Save etemesi254/e2cc65afbdf49b9b402506a9c9ff6802 to your computer and use it in GitHub Desktop.
MCU decoding without unsafe
//! Implements routines to decode a MCU
//!
//! # Side notes
//! Yes, I pull in some dubious tricks, like really dubious here, they're not hard to come up
//! but I know they're hard to understand(e.g how I don't allocate space for Cb and Cr
//! channels if output colorspace is grayscale) but bear with me, it's the search for fast software
//! that got me here.
//!
//! # Multithreading
//!
//!This isn't exposed so I can dump all the info here
//!
//! To make multithreading work, we want to break dependency chains but in cool ways.
//! i.e we want to find out where we can forward one section as another one does something.
//!
//! # The algorithm
//! Simply do it per MCU width taking into account sub-sampling ratios
//!
//! 1. Decode an MCU width taking into account how many image channels we have(either Y only or Y,Cb and Cr)
//!
//! 2. After successfully decoding, copy pixels decoded and spawn a thread to handle post processing(IDCT,
//! upsampling and color conversion)
//!
//! 3. After successfully decoding all pixels, join threads.
//!
//! 4. Call it a day,
//!
//!But as easy as this sounds in theory, in practice, it sucks...
//!
//! We essentially have to consider that down-sampled images have weird MCU arrangement and for such cases
//! ! choose the path of decoding 2 whole MCU heights for horizontal/vertical upsampling and
//! 4 whole MCU heights for horizontal and vertical upsampling, which when expressed in code doesn't look nice.
//!
//! There is also the overhead of synchronization which makes some things annoying.
//!
//! Also there is the overhead of `cloning` and allocating intermediate memory to ensure multithreading is safe.

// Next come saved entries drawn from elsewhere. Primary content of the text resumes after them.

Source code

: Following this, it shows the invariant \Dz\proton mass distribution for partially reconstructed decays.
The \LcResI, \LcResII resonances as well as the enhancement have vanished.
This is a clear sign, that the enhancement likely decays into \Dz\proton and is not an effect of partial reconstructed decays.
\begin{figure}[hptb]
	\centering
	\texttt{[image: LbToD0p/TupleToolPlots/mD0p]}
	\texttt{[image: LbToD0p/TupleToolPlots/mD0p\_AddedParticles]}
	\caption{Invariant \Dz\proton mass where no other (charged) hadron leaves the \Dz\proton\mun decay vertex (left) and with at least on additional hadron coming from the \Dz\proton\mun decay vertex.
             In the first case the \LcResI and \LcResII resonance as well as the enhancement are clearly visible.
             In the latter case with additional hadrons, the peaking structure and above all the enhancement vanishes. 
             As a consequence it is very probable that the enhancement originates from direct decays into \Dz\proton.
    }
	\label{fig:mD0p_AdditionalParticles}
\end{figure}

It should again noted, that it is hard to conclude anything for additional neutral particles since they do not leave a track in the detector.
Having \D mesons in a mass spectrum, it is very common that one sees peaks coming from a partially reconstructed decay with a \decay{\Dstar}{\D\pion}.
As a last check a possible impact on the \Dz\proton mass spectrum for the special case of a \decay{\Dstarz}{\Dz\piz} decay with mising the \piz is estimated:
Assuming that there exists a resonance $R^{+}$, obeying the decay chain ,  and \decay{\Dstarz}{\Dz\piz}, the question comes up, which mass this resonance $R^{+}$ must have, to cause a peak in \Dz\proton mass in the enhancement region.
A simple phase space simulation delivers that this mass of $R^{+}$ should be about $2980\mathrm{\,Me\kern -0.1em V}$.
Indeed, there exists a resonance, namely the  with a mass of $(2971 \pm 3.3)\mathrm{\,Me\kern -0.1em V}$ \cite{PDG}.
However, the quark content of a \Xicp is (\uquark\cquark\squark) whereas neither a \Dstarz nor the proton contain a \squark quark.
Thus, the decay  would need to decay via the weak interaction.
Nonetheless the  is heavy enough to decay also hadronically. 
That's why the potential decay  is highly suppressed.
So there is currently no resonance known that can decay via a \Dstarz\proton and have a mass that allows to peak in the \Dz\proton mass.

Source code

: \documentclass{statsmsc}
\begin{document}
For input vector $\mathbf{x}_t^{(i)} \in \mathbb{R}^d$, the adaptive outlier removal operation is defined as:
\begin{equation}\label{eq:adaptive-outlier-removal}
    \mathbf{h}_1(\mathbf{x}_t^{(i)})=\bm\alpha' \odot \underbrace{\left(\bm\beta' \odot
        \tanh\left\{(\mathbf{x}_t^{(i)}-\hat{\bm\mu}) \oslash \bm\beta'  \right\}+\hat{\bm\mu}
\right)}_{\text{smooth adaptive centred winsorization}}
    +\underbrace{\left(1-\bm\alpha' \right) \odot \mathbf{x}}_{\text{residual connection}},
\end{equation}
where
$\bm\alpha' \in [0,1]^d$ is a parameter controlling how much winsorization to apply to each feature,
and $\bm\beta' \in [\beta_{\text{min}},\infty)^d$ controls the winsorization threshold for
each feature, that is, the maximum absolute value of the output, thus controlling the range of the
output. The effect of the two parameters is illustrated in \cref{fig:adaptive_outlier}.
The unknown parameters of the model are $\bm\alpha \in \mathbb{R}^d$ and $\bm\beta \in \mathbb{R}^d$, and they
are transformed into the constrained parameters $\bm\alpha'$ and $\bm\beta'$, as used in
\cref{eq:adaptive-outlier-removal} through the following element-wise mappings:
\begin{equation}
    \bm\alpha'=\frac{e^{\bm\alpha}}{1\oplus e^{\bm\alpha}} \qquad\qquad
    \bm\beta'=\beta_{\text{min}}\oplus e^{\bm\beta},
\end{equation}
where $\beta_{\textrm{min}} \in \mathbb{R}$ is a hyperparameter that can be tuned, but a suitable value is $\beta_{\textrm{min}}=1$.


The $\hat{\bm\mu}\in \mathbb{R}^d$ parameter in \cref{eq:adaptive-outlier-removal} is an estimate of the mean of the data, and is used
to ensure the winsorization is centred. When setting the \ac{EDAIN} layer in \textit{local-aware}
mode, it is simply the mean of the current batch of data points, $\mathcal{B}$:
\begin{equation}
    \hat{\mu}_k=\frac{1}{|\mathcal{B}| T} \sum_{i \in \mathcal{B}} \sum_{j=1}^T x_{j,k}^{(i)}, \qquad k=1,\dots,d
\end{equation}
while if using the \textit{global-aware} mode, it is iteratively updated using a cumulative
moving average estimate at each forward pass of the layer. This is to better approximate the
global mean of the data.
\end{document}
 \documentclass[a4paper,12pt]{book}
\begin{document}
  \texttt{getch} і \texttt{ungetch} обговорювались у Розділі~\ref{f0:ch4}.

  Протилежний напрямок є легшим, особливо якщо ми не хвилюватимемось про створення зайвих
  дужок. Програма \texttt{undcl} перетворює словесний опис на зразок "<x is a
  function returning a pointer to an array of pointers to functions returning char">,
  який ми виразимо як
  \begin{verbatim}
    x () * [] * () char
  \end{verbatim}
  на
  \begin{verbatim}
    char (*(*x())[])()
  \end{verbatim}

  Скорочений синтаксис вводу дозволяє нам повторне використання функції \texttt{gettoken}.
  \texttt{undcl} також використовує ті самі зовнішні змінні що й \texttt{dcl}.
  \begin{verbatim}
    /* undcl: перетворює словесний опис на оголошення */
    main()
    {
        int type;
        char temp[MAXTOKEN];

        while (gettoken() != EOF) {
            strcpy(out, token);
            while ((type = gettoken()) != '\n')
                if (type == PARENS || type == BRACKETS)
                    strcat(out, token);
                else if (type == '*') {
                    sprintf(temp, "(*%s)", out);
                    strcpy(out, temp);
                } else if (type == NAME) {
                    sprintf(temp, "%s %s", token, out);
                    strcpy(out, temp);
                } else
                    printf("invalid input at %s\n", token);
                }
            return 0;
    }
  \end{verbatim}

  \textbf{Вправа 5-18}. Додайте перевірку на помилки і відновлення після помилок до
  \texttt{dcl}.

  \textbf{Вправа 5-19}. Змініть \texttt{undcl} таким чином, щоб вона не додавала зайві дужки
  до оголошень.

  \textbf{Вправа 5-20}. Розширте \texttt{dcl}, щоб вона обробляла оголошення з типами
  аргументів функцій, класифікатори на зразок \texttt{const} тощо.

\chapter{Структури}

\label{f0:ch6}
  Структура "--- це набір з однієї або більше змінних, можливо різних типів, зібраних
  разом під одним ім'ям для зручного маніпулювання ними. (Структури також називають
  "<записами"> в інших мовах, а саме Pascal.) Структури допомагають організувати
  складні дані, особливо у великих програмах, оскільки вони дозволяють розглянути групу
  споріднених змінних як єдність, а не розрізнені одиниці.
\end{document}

//! This may make this library almost 3X slower if someone chooses to disable `threadpool` (please don't) feature because
//! we are optimized for the multithreading path.
//!
//! # Scoped ThreadPools
//! Things you don't want to do in the fast path. **Lock da mutex**
//! Things you don't want to have in your code. **Mutex**
//!
//! Multithreading is not everyone's cake because synchronization is like battling with the devil
//! The default way is a mutex for when threads may write to the same memory location. But in our case we
//! don't write to the same, location, so why pay for something not used.
//!
//! In C/C++ land we can just pass mutable chunks to different threads but in Rust don't you know about
//! the borrow checker?...
//!
//! To send different mutable chunks to threads, we use scoped threads which guarantee that the thread
//! won't outlive the data and finally let it compile.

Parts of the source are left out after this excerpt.